On October 10, in the first tweet, President Trump congratulates Uribe on his release from house arrest, calling him a hero and an ally in the fight against “Castro-Chavismo.” In a second tweet, President Trump calls Joe Biden a puppet of the “Castro-Chavistas like Crazy Bernie, AOC, and Castro-lover Karen Bass.” He then attacks Joe Biden for receiving the support of former Colombian Presidential candidate and now Senator Gustavo Petro, using Petro’s past as a member of the M-19 Guerilla organization to try to delegitimize his current political career. The stakes are high for these political figures in Colombia; last week two members of Colombia Humana, Petro’s political party, were murdered, including his former campaign manager in the Cauca department, Gustavo Herrera.

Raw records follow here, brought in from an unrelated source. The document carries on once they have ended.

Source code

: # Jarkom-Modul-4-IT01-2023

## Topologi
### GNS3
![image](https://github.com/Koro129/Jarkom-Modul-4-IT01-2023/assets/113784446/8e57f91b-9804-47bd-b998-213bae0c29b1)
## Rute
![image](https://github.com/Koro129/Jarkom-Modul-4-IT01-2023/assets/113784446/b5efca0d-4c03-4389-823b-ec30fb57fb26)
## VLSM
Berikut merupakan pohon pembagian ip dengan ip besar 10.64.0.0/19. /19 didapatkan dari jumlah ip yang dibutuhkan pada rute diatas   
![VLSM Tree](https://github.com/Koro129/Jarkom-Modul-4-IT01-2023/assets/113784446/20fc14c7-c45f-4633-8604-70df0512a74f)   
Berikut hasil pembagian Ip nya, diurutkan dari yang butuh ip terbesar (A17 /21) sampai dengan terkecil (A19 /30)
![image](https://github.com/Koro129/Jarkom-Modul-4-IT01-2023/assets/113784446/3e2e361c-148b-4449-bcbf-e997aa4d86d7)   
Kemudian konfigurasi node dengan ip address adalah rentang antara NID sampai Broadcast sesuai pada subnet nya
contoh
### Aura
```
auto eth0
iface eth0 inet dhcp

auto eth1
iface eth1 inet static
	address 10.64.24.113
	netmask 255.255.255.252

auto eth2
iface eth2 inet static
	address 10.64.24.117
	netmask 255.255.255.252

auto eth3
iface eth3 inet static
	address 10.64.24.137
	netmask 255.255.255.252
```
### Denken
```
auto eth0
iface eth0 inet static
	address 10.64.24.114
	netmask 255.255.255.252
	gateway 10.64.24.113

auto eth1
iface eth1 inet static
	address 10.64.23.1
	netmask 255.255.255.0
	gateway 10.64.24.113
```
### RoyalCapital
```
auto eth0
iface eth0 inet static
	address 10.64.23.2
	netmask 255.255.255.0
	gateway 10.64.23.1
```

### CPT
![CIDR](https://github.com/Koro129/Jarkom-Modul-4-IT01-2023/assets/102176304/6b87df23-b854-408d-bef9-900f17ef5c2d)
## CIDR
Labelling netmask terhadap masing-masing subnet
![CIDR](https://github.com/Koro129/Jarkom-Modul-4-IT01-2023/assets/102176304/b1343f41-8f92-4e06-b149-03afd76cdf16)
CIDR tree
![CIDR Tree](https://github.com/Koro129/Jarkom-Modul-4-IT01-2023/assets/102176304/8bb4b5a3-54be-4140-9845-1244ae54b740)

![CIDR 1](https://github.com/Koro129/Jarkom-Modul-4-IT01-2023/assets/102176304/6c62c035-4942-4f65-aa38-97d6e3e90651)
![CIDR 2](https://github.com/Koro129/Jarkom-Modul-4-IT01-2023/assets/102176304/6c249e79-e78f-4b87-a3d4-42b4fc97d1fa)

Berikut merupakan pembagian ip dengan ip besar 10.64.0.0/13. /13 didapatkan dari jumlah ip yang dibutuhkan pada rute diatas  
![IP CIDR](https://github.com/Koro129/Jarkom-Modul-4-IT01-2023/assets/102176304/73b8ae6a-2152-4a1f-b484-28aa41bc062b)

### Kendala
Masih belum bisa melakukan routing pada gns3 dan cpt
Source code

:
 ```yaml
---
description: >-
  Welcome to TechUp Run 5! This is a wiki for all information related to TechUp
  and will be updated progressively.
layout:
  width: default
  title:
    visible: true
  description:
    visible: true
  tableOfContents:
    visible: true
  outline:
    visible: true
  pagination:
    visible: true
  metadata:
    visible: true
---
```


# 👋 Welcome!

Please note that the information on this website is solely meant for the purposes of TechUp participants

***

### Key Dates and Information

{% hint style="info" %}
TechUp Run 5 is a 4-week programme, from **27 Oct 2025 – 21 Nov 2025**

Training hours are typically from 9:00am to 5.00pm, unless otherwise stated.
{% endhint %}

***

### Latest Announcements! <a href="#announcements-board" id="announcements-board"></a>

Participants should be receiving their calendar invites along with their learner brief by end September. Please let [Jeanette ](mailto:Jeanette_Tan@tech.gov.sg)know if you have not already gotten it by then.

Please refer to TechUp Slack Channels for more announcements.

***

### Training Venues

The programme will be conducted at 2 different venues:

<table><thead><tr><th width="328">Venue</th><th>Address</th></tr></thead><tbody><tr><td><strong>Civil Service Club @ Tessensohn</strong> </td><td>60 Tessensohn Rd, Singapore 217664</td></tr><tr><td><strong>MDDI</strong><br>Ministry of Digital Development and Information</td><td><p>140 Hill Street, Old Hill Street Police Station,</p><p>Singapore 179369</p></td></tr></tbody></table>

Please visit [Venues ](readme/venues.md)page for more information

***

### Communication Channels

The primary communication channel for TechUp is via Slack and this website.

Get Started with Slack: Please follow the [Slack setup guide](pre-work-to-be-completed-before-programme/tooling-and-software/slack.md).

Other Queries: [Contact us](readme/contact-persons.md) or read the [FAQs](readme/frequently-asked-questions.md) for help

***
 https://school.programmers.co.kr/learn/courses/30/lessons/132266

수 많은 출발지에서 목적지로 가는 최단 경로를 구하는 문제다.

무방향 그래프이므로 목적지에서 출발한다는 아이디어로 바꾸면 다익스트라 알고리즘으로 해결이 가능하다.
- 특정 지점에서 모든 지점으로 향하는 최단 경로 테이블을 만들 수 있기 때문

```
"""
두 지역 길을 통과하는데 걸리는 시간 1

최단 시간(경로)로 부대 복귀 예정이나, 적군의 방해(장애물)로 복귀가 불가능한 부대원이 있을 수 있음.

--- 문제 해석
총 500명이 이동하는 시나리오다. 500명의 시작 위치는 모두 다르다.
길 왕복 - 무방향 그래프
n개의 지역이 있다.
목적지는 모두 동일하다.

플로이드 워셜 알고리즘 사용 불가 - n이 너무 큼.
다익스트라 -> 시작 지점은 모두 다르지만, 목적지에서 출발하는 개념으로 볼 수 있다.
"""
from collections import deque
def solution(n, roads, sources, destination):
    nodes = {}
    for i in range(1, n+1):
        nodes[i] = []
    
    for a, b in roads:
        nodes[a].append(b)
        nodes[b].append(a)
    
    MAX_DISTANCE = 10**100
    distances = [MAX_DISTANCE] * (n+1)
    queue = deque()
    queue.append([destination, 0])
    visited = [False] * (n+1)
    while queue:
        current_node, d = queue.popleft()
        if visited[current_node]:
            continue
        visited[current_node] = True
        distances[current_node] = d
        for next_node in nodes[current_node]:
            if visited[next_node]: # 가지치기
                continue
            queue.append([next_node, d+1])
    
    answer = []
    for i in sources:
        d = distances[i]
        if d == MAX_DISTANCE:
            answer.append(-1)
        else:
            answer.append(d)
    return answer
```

These blatant attacks on the sovereignty of Colombia’s judiciary and electoral systems are not new, and form part of a pattern of Trump criticizing the Colombian Left and the peace process since late September. His opponent, former Vice President Joe Biden, has also played on fears of the Left in Latin America. The specter of “Castro-Chavismo'' haunts liberal attack ads and Spanish language op-eds against Trump. Neither candidate has proposed significant U.S.-Colombia policy change, indicating that a militarized antidrug strategy will remain the centerpiece of the bilateral relationship. Nonetheless, as social movements are under attack in both countries, solidarity and grassroots alliances are more important than ever.

Uribismo and Foreign Involvement in the Elections

Former President Uribe was under preventive house arrest after he was alleged to have manipulated witnesses. Leftist Senator Iván Cepeda has lead the efforts to expose Uribe’s alleged ties to paramilitary groups. The case is ongoing, but Trump’s vocal support for Uribe shows that the United States government stands behind him regardless of what the Colombian people decide. This is a clear threat to the sovereignty of Colombia’s judicial system. Prominent Florida Republicans have threatened Senator Cepeda with what are clearly false accusations of connections to FARC dissidents.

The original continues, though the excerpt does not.